THE DATA Start Marker

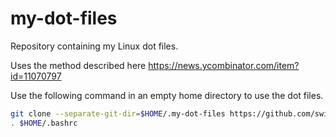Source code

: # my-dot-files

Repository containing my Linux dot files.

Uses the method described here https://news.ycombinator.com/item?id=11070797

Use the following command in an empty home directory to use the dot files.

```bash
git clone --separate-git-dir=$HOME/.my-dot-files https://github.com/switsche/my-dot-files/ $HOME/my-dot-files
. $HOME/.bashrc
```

THE DATA End Marker
THE DATA Start Marker

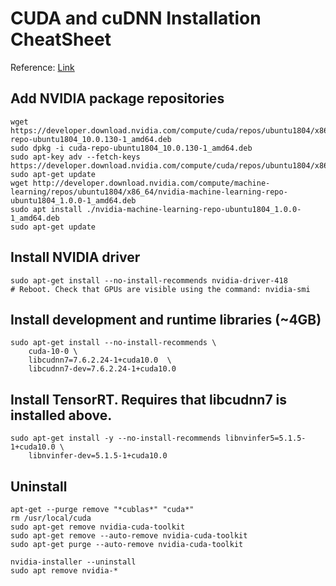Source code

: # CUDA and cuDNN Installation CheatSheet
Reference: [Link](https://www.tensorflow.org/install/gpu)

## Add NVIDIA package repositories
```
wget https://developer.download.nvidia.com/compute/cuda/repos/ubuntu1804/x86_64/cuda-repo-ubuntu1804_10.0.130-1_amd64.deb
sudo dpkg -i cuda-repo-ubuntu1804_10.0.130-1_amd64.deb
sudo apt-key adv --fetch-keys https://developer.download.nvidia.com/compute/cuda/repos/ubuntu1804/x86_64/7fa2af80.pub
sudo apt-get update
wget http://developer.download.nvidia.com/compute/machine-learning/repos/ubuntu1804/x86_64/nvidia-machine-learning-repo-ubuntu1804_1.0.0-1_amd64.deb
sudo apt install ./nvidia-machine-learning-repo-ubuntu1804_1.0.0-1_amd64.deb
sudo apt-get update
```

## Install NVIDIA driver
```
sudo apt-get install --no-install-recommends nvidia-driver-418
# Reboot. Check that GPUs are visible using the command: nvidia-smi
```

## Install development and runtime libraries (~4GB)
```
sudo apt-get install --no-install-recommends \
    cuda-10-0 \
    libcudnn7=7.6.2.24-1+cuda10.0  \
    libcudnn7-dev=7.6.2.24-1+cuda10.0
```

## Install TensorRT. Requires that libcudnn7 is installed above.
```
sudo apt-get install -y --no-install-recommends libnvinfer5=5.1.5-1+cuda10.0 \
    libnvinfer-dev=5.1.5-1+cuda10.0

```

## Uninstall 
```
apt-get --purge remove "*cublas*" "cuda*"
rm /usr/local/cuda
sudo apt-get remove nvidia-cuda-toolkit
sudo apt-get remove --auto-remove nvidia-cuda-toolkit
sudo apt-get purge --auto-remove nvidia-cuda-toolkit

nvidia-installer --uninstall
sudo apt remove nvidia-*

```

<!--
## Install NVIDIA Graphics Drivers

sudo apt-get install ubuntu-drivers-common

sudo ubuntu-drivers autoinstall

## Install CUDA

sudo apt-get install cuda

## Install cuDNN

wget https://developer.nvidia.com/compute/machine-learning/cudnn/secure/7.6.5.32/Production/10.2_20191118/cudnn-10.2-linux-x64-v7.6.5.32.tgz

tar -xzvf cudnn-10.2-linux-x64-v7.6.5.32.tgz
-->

THE DATA End Marker

WHAT THE TASK REQUIRES - Scan the records above line by line, counting those where the word "wget" appears, and give the count alone.

TASK OUTPUT - 3